Hans Heyerdahl

Paintings
About the exhibition
There were 131 paintings by Hans Heyerdahl (1857-1913) in this exhibition. The exhibition ranges from Heyerdahl's Munich period in the 1870s to his last painting which was a portrait of one of his daughters - Portrait of a Light-curled Girl (1913). The paintings were mostly borrowed from private individuals.
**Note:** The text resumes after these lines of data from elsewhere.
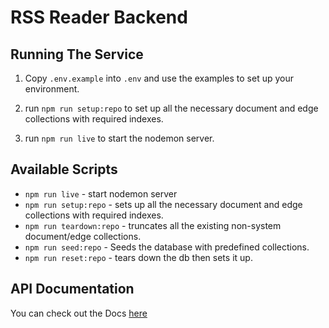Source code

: # RSS Reader Backend

## Running The Service

1. Copy `.env.example` into `.env` and use the examples to set up your environment.

2. run `npm run setup:repo` to set up all the necessary document and edge collections with required indexes.

3. run `npm run live` to start the nodemon server.

## Available Scripts

- `npm run live` - start nodemon server
- `npm run setup:repo` - sets up all the necessary document and edge collections with required indexes.
- `npm run teardown:repo` - truncates all the existing non-system document/edge collections.
- `npm run seed:repo` - Seeds the database with predefined collections.
- `npm run reset:repo` - tears down the db then sets it up.

## API Documentation
You can check out the Docs [here](https://squash.consulting/rss-docs/backend/globals.html)
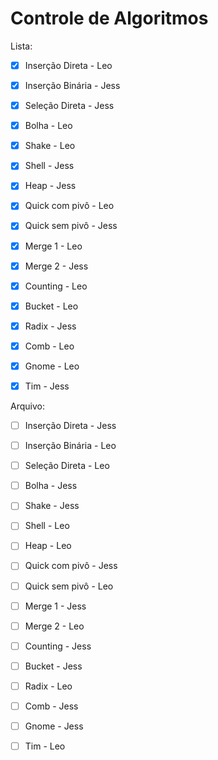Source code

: # Controle de Algoritmos

Lista:

- [x] Inserção Direta - Leo
- [x] Inserção Binária - Jess
- [x] Seleção Direta - Jess
- [x] Bolha - Leo
- [x] Shake - Leo
- [x] Shell - Jess
- [x] Heap - Jess
- [x] Quick com pivô - Leo
- [x] Quick sem pivô - Jess
- [x] Merge 1 - Leo
- [x] Merge 2 - Jess
- [x] Counting - Leo
- [x] Bucket - Leo
- [x] Radix - Jess
- [x] Comb - Leo
- [x] Gnome - Leo
- [x] Tim - Jess


Arquivo:

- [ ] Inserção Direta - Jess
- [ ] Inserção Binária - Leo
- [ ] Seleção Direta - Leo
- [ ] Bolha - Jess
- [ ] Shake - Jess
- [ ] Shell - Leo
- [ ] Heap - Leo
- [ ] Quick com pivô - Jess
- [ ] Quick sem pivô - Leo
- [ ] Merge 1 - Jess
- [ ] Merge 2 - Leo
- [ ] Counting - Jess
- [ ] Bucket -  Jess
- [ ] Radix - Leo
- [ ] Comb - Jess
- [ ] Gnome - Jess
- [ ] Tim - Leo 

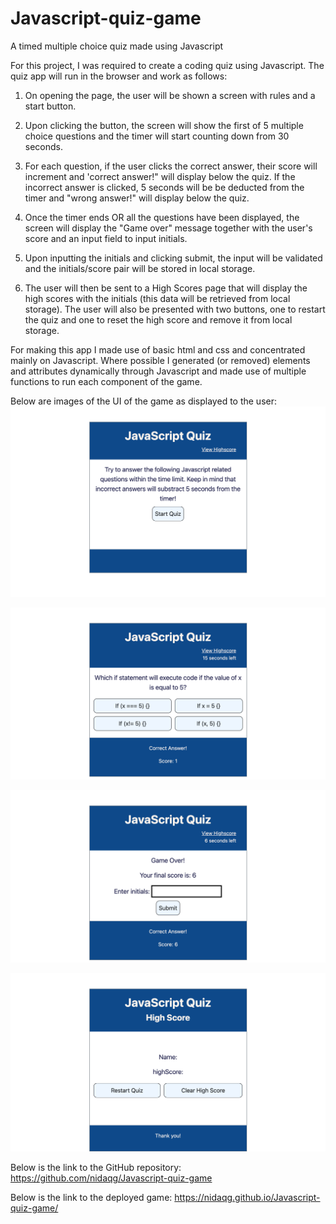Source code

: # Javascript-quiz-game
A timed multiple choice quiz made using Javascript

For this project, I was required to create a coding quiz using Javascript. The quiz app will run in the browser and work as follows:

1) On opening the page, the user will be shown a screen with rules and a start button. 

2) Upon clicking the button, the screen will show the first of 5 multiple choice questions and the timer will start counting down from 30 seconds. 

3) For each question, if the user clicks the correct answer, their score will increment and 'correct answer!" will display below the quiz. If the incorrect answer is clicked, 5 seconds will be be deducted from the timer and "wrong answer!" will display below the quiz. 

4) Once the timer ends OR all the questions have been displayed, the screen will display the "Game over" message together with the user's score and an input field to input initials. 

5) Upon inputting the initials and clicking submit, the input will be validated and the initials/score pair will be stored in local storage.

6) The user will then be sent to a High Scores page that will display the high scores with the initials (this data will be retrieved from local storage). The user will also be presented with two buttons, one to restart the quiz and one to reset the high score and remove it from local storage.

For making this app I made use of basic html and css and concentrated mainly on Javascript. Where possible I generated (or removed) elements and attributes dynamically through Javascript and made use of multiple functions to run each component of the game. 

Below are images of the UI of the game as displayed to the user:
![start-page-demo](images/start-page-demo.png) 

![question-display-demo](images/question-display-demo.png)

![gameover-screen-demo](images/gameover-screen-demo.png)

![highscore-page-demo](images/highscore-page-demo.png)


Below is the link to the GitHub repository:
https://github.com/nidaqg/Javascript-quiz-game 

Below is the link to the deployed game:
https://nidaqg.github.io/Javascript-quiz-game/ 
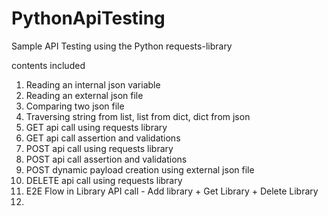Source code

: # PythonApiTesting

Sample API Testing using the Python requests-library

contents included

1. Reading an internal json variable
2. Reading an external json file
3. Comparing two json file
4. Traversing string from list, list from dict, dict from json
5. GET api call using requests library
6. GET api call assertion and validations
7. POST api call using requests library
8. POST api call assertion and validations
9. POST dynamic payload creation using external json file
10. DELETE api call using requests library
11. E2E Flow in Library API call - Add library + Get Library + Delete Library
12. 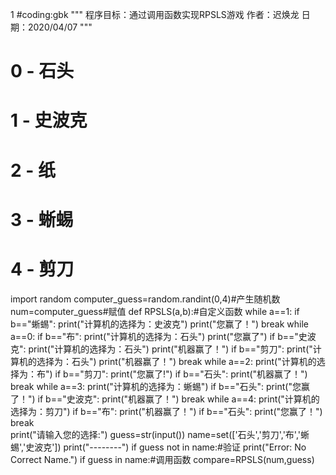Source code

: 1
#coding:gbk
"""
程序目标：通过调用函数实现RPSLS游戏
作者：迟焕龙
日期：2020/04/07
"""
# 0 - 石头
# 1 - 史波克 
# 2 - 纸
# 3 - 蜥蜴
# 4 - 剪刀
import random
computer_guess=random.randint(0,4)#产生随机数
num=computer_guess#赋值
def RPSLS(a,b):#自定义函数
	while a==1:
		if b=="蜥蜴":
			print("计算机的选择为：史波克")
			print("您赢了！")
		break
	while a==0:
		if b=="布":
			print("计算机的选择为：石头")
			print("您赢了")
		if b=="史波克":
			print("计算机的选择为：石头")
			print("机器赢了！")
		if b=="剪刀":
			print("计算机的选择为：石头")
			print("机器赢了！")
		break
	while a==2:
		print("计算机的选择为：布")
		if b=="剪刀":
			print("您赢了!")
		if b=="石头":
			print("机器赢了！")
		break
	while a==3:
		print("计算机的选择为：蜥蜴")
		if b=="石头":
			print("您赢了！")
		if b=="史波克":
			print("机器赢了！")
		break
	while a==4:
		print("计算机的选择为：剪刀")
		if b=="布":
			print("机器赢了！")
		if b=="石头":
			print("您赢了！")
		break				
print("请输入您的选择:")
guess=str(input())
name=set(['石头','剪刀','布','蜥蜴','史波克'])
print("--------")
if guess not in name:#验证
	print("Error: No Correct Name.")
if guess in name:#调用函数
	compare=RPSLS(num,guess)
They had not wanted to borrow paintings from the National Gallery, as people could otherwise see them there.
About the artist
Heyerdahl was educated at Tegneskolen 1873-74, at the Academy in Munich 1874-77, and with Léon Bonnat, Paris ca. 1878-80. During his time in Paris, in addition to the large realistic composition The Dying Child, which was bought by the French state, he painted a number of richly painted figure studies, nudes and portraits, Laura Gundersen (1879), At the Window (1881), The Champagne Girl (1880). In 1885 he returned home. In Åsgårdstrand he painted bright summer pictures such as The Sisters and Bathing Boys (both 1887), and at his studio in Oslo major works such as The Death of a Worker (1888) and the dazzlingly skillfully painted Svart-Anna (1887). Later on, Heyerdahl was also able to achieve great heights, especially as a portrayer of women, but his impressionable talent was often sidetracked by the neo-Romantic and Symbolist movements of the 1890s.